_EXERCISE GOAL_
Set down the whole listing below exactly, without pictures.

....................

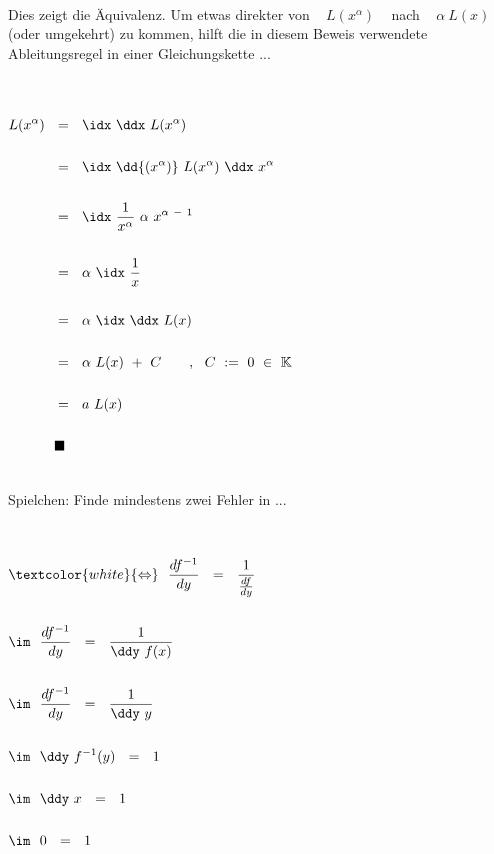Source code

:\begin{description}[leftmargin=*, labelsep=3em, itemsep=3em]
	~\\
	
	Dies zeigt die Äquivalenz. Um etwas direkter von ~ $L(x^{\alpha})$ ~ nach ~ $\alpha ~ L(x)$ ~ (oder umgekehrt) zu kommen, hilft die in diesem Beweis verwendete Ableitungsregel in einer Gleichungskette ...
	
	~\\
	~\\
	
	$\begin{aligned}[t]
	L(x^{\alpha}) ~~ &= ~~ \idx ~ \ddx ~ L(x^{\alpha}) \\ \\
	&= ~~ \idx ~ \dd{(x^{\alpha})} ~ L(x^{\alpha}) ~ \ddx ~ x^{\alpha} \\ \\
	&= ~~ \idx ~ \frac{1}{x^{\alpha}} ~ \alpha ~ x^{\alpha ~ - ~ 1} \\ \\
	&= ~~ \alpha ~ \idx ~ \frac{1}{x} \\ \\
	&= ~~ \alpha ~ \idx ~ \ddx ~ L(x) \\ \\
	&= ~~ \alpha ~ L(x) ~ + ~ C \qquad, ~~ C ~ := ~ 0 ~ \in ~ \mathbb{K} \\ \\
	&= ~~ a ~ L(x) \\ \\
	&\blacksquare
	\end{aligned}$ \\
	
	
	\newpage
	
	
	\item[\textnormal{c) \quad iii)}] \hfill
	
	~\\
	
	Spielchen: \qquad Finde mindestens zwei Fehler in ...
	
	~\\
	
	\setcounter{tc}{0}
	
	$\begin{aligned}[t]
	&\textcolor{white}{\Leftrightarrow} ~~ \frac{df^{-1}}{dy} ~~ = ~~ \frac{1}{\frac{df}{dy}} \\ \\
	&\im ~~ \frac{df^{-1}}{dy} ~~ = ~~ \frac{1}{\ddy ~ f(x)} \\ \\
	&\im ~~ \frac{df^{-1}}{dy} ~~ = ~~ \frac{1}{\ddy ~ y} \\ \\
	&\im ~~ \ddy ~ f^{-1}(y) ~~ = ~~ 1 \\ \\
	&\im ~~ \ddy ~ x ~~ = ~~ 1 \\ \\
	&\im ~~ 0 ~~ = ~~ 1
	\end{aligned}$ \\
	

\end{description}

....................

_ANSWER AREA_
Source code

:\begin{description}[leftmargin=*, labelsep=3em, itemsep=3em]
	~\\
	
	Dies zeigt die Äquivalenz. Um etwas direkter von ~ $L(x^{\alpha})$ ~ nach ~ $\alpha ~ L(x)$ ~ (oder umgekehrt) zu kommen, hilft die in diesem Beweis verwendete Ableitungsregel in einer Gleichungskette ...
	
	~\\
	~\\
	
	$\begin{aligned}[t]
	L(x^{\alpha}) ~~ &= ~~ \idx ~ \ddx ~ L(x^{\alpha}) \\ \\
	&= ~~ \idx ~ \dd{(x^{\alpha})} ~ L(x^{\alpha}) ~ \ddx ~ x^{\alpha} \\ \\
	&= ~~ \idx ~ \frac{1}{x^{\alpha}} ~ \alpha ~ x^{\alpha ~ - ~ 1} \\ \\
	&= ~~ \alpha ~ \idx ~ \frac{1}{x} \\ \\
	&= ~~ \alpha ~ \idx ~ \ddx ~ L(x) \\ \\
	&= ~~ \alpha ~ L(x) ~ + ~ C \qquad, ~~ C ~ := ~ 0 ~ \in ~ \mathbb{K} \\ \\
	&= ~~ a ~ L(x) \\ \\
	&\blacksquare
	\end{aligned}$ \\
	
	
	\newpage
	
	
	\item[\textnormal{c) \quad iii)}] \hfill
	
	~\\
	
	Spielchen: \qquad Finde mindestens zwei Fehler in ...
	
	~\\
	
	\setcounter{tc}{0}
	
	$\begin{aligned}[t]
	&\textcolor{white}{\Leftrightarrow} ~~ \frac{df^{-1}}{dy} ~~ = ~~ \frac{1}{\frac{df}{dy}} \\ \\
	&\im ~~ \frac{df^{-1}}{dy} ~~ = ~~ \frac{1}{\ddy ~ f(x)} \\ \\
	&\im ~~ \frac{df^{-1}}{dy} ~~ = ~~ \frac{1}{\ddy ~ y} \\ \\
	&\im ~~ \ddy ~ f^{-1}(y) ~~ = ~~ 1 \\ \\
	&\im ~~ \ddy ~ x ~~ = ~~ 1 \\ \\
	&\im ~~ 0 ~~ = ~~ 1
	\end{aligned}$ \\
	

\end{description}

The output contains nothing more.